We all know the CPC was a bit hit in the UK, France and Spain. And we've all seen multiple stories about the UK users/developers/Amstrad company people, as well as the "golden era of Spanish games" (and the peculiar 472 model) or all the French magic with all those graphic adventures and even "Internet" downloads from the Minitel. But this forum has a lot of users from Poland, Australia, Germany and Greece, and we rarely know more about the 8 bit computer background in those countries.

Yes, I know the CPC did decently in Germany and Greece, but I suspect other machines sold more, and there weren't too many developers compared to the main CPC countries. Considering Greeks use a different alphabet and Germans introduced the CPC through a different company and did things like banning arcade games for everyone under 18, perhaps some good stories could be told.

So my question would be: if you live outside "the big 3", what CPC stories can you tell? How was your CPC experience in your country? Was the CPC the best selling 8 bit computer? Did any of your friends have one?


From what I understood, before the 464 was released the Spectrum and ZX81 ruled the market here in Greece. But then the 464 exploded and, from my experience, it took a big lead in the market. It's no surprise there were two (?) dedicated Amstrad magazines but none for the other machines. Of all my friends, a couple had Speccies, one had a c64 and one (miserable guy) a MSX.

Later on you would see entire stores (predominantly video clubs) being run on 6128s and, later, Amstrad PCs. 

There were tons of listings to implement Greek characters on the CPC. We just had to live with the fact that many magazine listings either started with them or with "first run 'greek.bas' then run the main program".

As for the arcades; they did not officially allow underage people here, either. But there were many whose owners just looked the other way. I used to frequent a rather sleazy and dark drink hole that had a handful, near my home, but the real party was when I went on vacation (Litohoro, at the feet of Olympus) which had a pretty big place with dozens of arcade machines - and not an adult in view :D My dad also used to take me to a billiards place (which also had a couple of arcade machines and a nude poster of Samantha Fox on the wall - oh, the things you remember).
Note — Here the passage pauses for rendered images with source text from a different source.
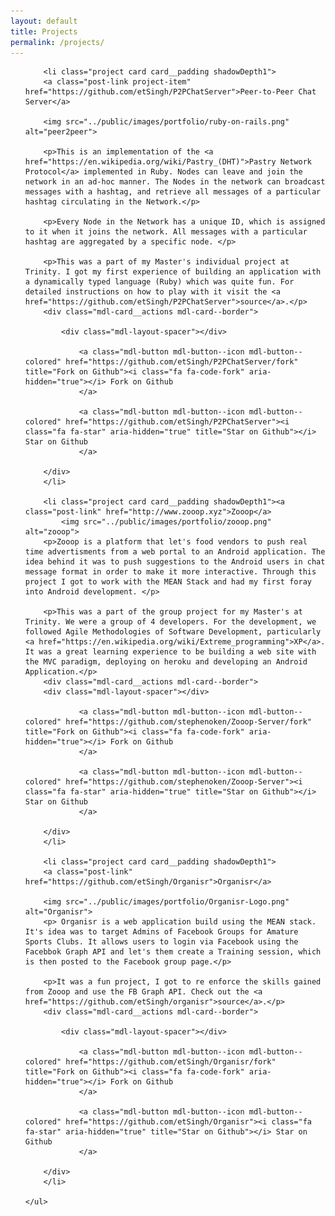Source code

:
 ```yaml
---
layout: default
title: Projects
permalink: /projects/
---
```


<div>
	<ul class="post-list">

		<li class="project card card__padding shadowDepth1">
		<a class="post-link project-item" href="https://github.com/etSingh/P2PChatServer">Peer-to-Peer Chat Server</a> 
		
		<img src="../public/images/portfolio/ruby-on-rails.png" alt="peer2peer"> 

		<p>This is an implementation of the <a href="https://en.wikipedia.org/wiki/Pastry_(DHT)">Pastry Network Protocol</a> implemented in Ruby. Nodes can leave and join the network in an ad-hoc manner. The Nodes in the network can broadcast messages with a hashtag, and retrieve all messages of a particular hashtag circulating in the Network.</p> 
		
		<p>Every Node in the Network has a unique ID, which is assigned to it when it joins the network. All messages with a particular hashtag are aggregated by a specific node. </p>
		
		<p>This was a part of my Master's individual project at Trinity. I got my first experience of building an application with a dynamically typed language (Ruby) which was quite fun. For detailed instructions on how to play with it visit the <a href="https://github.com/etSingh/P2PChatServer">source</a>.</p>
		<div class="mdl-card__actions mdl-card--border">

        	<div class="mdl-layout-spacer"></div>
    	
		    	<a class="mdl-button mdl-button--icon mdl-button--colored" href="https://github.com/etSingh/P2PChatServer/fork" title="Fork on Github"><i class="fa fa-code-fork" aria-hidden="true"></i> Fork on Github
		    	</a> 

			    <a class="mdl-button mdl-button--icon mdl-button--colored" href="https://github.com/etSingh/P2PChatServer"><i class="fa fa-star" aria-hidden="true" title="Star on Github"></i> Star on Github
				</a> 
				
		</div>
		</li>

		<li class="project card card__padding shadowDepth1"><a class="post-link" href="http://www.zooop.xyz">Zooop</a>	
    		<img src="../public/images/portfolio/zooop.png" alt="zooop">
		<p>Zooop is a platform that let's food vendors to push real time advertisments from a web portal to an Android application. The idea behind it was to push suggestions to the Android users in chat message format in order to make it more interactive. Through this project I got to work with the MEAN Stack and had my first foray into Android development. </p>
		
		<p>This was a part of the group project for my Master's at Trinity. We were a group of 4 developers. For the development, we followed Agile Methodologies of Software Development, particularly <a href="https://en.wikipedia.org/wiki/Extreme_programming">XP</a>. It was a great learning experience to be building a web site with the MVC paradigm, deploying on heroku and developing an Android Application.</p>		
       	<div class="mdl-card__actions mdl-card--border">
       	<div class="mdl-layout-spacer"></div>
    	
		    	<a class="mdl-button mdl-button--icon mdl-button--colored" href="https://github.com/stephenoken/Zooop-Server/fork" title="Fork on Github"><i class="fa fa-code-fork" aria-hidden="true"></i> Fork on Github
		    	</a> 

			    <a class="mdl-button mdl-button--icon mdl-button--colored" href="https://github.com/stephenoken/Zooop-Server"><i class="fa fa-star" aria-hidden="true" title="Star on Github"></i> Star on Github
				</a> 
				
		</div>		
		</li>
		
		<li class="project card card__padding shadowDepth1">
		<a class="post-link" href="https://github.com/etSingh/Organisr">Organisr</a>

		<img src="../public/images/portfolio/Organisr-Logo.png" alt="Organisr"> 
		<p> Organisr is a web application build using the MEAN stack. It's idea was to target Admins of Facebook Groups for Amature Sports Clubs. It allows users to login via Facebook using the Facebbok Graph API and let's them create a Training session, which is then posted to the Facebook group page.</p>

		<p>It was a fun project, I got to re enforce the skills gained from Zooop and use the FB Graph API. Check out the <a href="https://github.com/etSingh/organisr">source</a>.</p>
		<div class="mdl-card__actions mdl-card--border">

        	<div class="mdl-layout-spacer"></div>
    	
		    	<a class="mdl-button mdl-button--icon mdl-button--colored" href="https://github.com/etSingh/Organisr/fork" title="Fork on Github"><i class="fa fa-code-fork" aria-hidden="true"></i> Fork on Github
		    	</a> 

			    <a class="mdl-button mdl-button--icon mdl-button--colored" href="https://github.com/etSingh/Organisr"><i class="fa fa-star" aria-hidden="true" title="Star on Github"></i> Star on Github
				</a> 
				
		</div>
		</li>
		
	</ul>
</div>
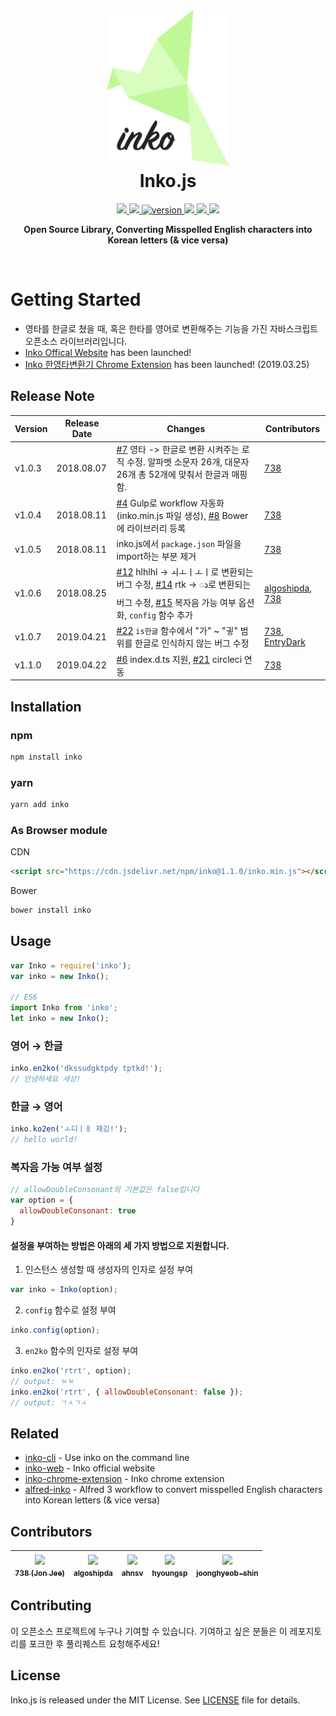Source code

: <h1 align="center">
    <img height="250" src="https://github.com/738/inko/blob/master/images/inko_logo.png?raw=true" />
    <br> Inko.js
</h1>

<p align="center">
  <a href="https://circleci.com/gh/738/inko/tree/master">
    <img src="https://circleci.com/gh/738/inko/tree/master.svg?style=svg" />
  </a>
  <a href="https://github.com/738/inko">
    <img src="https://img.shields.io/github/stars/738/inko.svg?style=social&label=Stars" />
  </a>
  <a href="https://npmjs.com/package/inko">
    <img src="https://img.shields.io/npm/v/inko.svg" alt="version" />
  </a>
  <a href="https://npmjs.com/package/inko">
    <img src="https://img.shields.io/npm/dm/inko.svg?style=flat-square" />
  </a>
  <a href="https://www.jsdelivr.com/package/npm/inko">
    <img src="https://data.jsdelivr.com/v1/package/npm/inko/badge" />
  </a>
  <a href="https://github.com/738/inko/blob/master/LICENSE">
    <img src="https://img.shields.io/github/license/738/inko.svg" />
  </a>
</p>

<p align="center">
  <b>Open Source Library, Converting Misspelled English characters into Korean letters (& vice versa)</b></br>
</p>

<br />

# Getting Started
- 영타를 한글로 쳤을 때, 혹은 한타를 영어로 변환해주는 기능을 가진 자바스크립트 오픈소스 라이브러리입니다.
- [Inko Offical Website](https://inko.js.org) has been launched!
- [Inko 한영타변환기 Chrome Extension](https://chrome.google.com/webstore/detail/inko-%ED%95%9C%EC%98%81%ED%83%80%EB%B3%80%ED%99%98%EA%B8%B0/bijdbcchfaolmleinaghdbnemmdabbmn?hl=ko) has been launched! (2019.03.25)

## Release Note
| Version | Release Date | Changes | Contributors |
|--------|--------------|---------|-------------|
| v1.0.3  | 2018.08.07   | [#7](https://github.com/738/inko/issues/7) 영타 -> 한글로 변환 시켜주는 로직 수정. 알파벳 소문자 26개, 대문자 26개 총 52개에 맞춰서 한글과 매핑함.| [738](https://github.com/738)|
| v1.0.4  | 2018.08.11   | [#4](https://github.com/738/inko/issues/4) Gulp로 workflow 자동화 (inko.min.js 파일 생성), [#8](https://github.com/738/inko/issues/8) Bower에 라이브러리 등록 | [738](https://github.com/738) |
| v1.0.5  | 2018.08.11   | inko.js에서 `package.json` 파일을 import하는 부분 제거 | [738](https://github.com/738) |
| v1.0.6  | 2018.08.25   | [#12](https://github.com/738/inko/issues/12) hlhlhl -> ㅚㅗㅣㅗㅣ로 변환되는 버그 수정, [#14](https://github.com/738/inko/issues/14) rtk -> ꦵ로 변환되는 버그 수정, [#15](https://github.com/738/inko/issues/15) 복자음 가능 여부 옵션화, `config` 함수 추가 | [algoshipda](https://github.com/algoshipda), [738](https://github.com/738) |
| v1.0.7  | 2019.04.21   | [#22](https://github.com/738/inko/issues/22) `is한글` 함수에서 "가" ~ "긯" 범위를 한글로 인식하지 않는 버그 수정 | [738](https://github.com/738), [EntryDark](https://github.com/EntryDark) |
| v1.1.0  | 2019.04.22   | [#6](https://github.com/738/inko/issues/6) index.d.ts 지원, [#21](https://github.com/738/inko/issues/21) circleci 연동 | [738](https://github.com/738) |

## Installation

### npm

```bash
npm install inko
```

### yarn

```bash
yarn add inko
```

### As Browser module

CDN
```html
<script src="https://cdn.jsdelivr.net/npm/inko@1.1.0/inko.min.js"></script>
```

Bower
```bash
bower install inko
```

## Usage
```js
var Inko = require('inko');
var inko = new Inko();

// ES6
import Inko from 'inko';
let inko = new Inko();
```

### 영어 → 한글
```js
inko.en2ko('dkssudgktpdy tptkd!');
// 안녕하세요 세상!
```

### 한글 → 영어
```js
inko.ko2en('ㅗ디ㅣㅐ 재깅!');
// hello world!
```

### 복자음 가능 여부 설정
```js
// allowDoubleConsonant의 기본값은 false입니다
var option = {
  allowDoubleConsonant: true
}
```

#### 설정을 부여하는 방법은 아래의 세 가지 방법으로 지원합니다.
1. 인스턴스 생성할 때 생성자의 인자로 설정 부여
```js
var inko = Inko(option);
```

2. `config` 함수로 설정 부여
```js
inko.config(option);
```

3. `en2ko` 함수의 인자로 설정 부여
```js
inko.en2ko('rtrt', option);
// output: ㄳㄳ
inko.en2ko('rtrt', { allowDoubleConsonant: false });
// output: ㄱㅅㄱㅅ
```

## Related
* [inko-cli](https://github.com/738/inko-cli) - Use inko on the command line
* [inko-web](https://github.com/738/inko-web) - Inko official website
* [inko-chrome-extension](https://github.com/738/inko-chrome-extension) - Inko chrome extension
* [alfred-inko](https://github.com/738/alfred-inko) - Alfred 3 workflow to convert misspelled English characters into Korean letters (& vice versa)

## Contributors
| [<img src="https://avatars0.githubusercontent.com/u/36702053?s=200&v=4" width="50px" align="center"/><br /><sub><b>738 (Jon Jee)</b></sub>](https://github.com/738) | [<img src="https://avatars2.githubusercontent.com/u/12122155?s=200&v=4" width="50px" align="center"/><br /><sub><b>algoshipda</b></sub>](https://github.com/algoshipda) | [<img src="https://avatars3.githubusercontent.com/u/24207964?s=200&v=4" width="50px" align="center"/><br /><sub><b>ahnsv</b></sub>](https://github.com/ahnsv) | [<img src="https://avatars1.githubusercontent.com/u/29385395?s=200&v=4" width="50px" align="center"/><br /><sub><b>hyoungsp</b></sub>](https://github.com/hyoungsp) | [<img src="https://avatars1.githubusercontent.com/u/39438507?s=50&v=4" width="50px" align="center"/><br /><sub><b>joonghyeob-shin</b></sub>](https://github.com/joonghyeob-shin) |
|--|--|--|--|--|

## Contributing
이 오픈소스 프로젝트에 누구나 기여할 수 있습니다. 기여하고 싶은 분들은 이 레포지토리를 포크한 후 풀리퀘스트 요청해주세요!

## License
Inko.js is released under the MIT License. See [LICENSE](https://github.com/738/inko/blob/master/LICENSE) file for details.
However, bigger, downtown places were stricter because (I guess) policing was stricter there. I remember visiting one regularly with my girlfriend (now wife) when we were actually 18, and being asked time and again in a hushed voice, "is she 18?" (she used to look like 16 well into her twenties :D ).


Two computers sold like crazy in Greece, 6128 and Amiga.
I remember back then at school, I had many friends.
Everybody had a CPC in Piraeus. I only knew one with a +2 and another one with a 65XE.
At the end, it didn't really matter what you had. But what your friends had, so you can have many games  ;D


Finland was a Commodore country overwhelmingly. Even VIC20 was succesful for its time, but C64 really blew up. They where everywhere and I wouldn't be surprised if it outsold everything else 10:1 or even more, at least during its best years. Every family who had young lads in the household seemingly had one. And I can't blame anyone, it had great specs, it came out at the perfect time and was marketed really well and Commodore slashed the price whenever it was needed to stay on top of everyone else.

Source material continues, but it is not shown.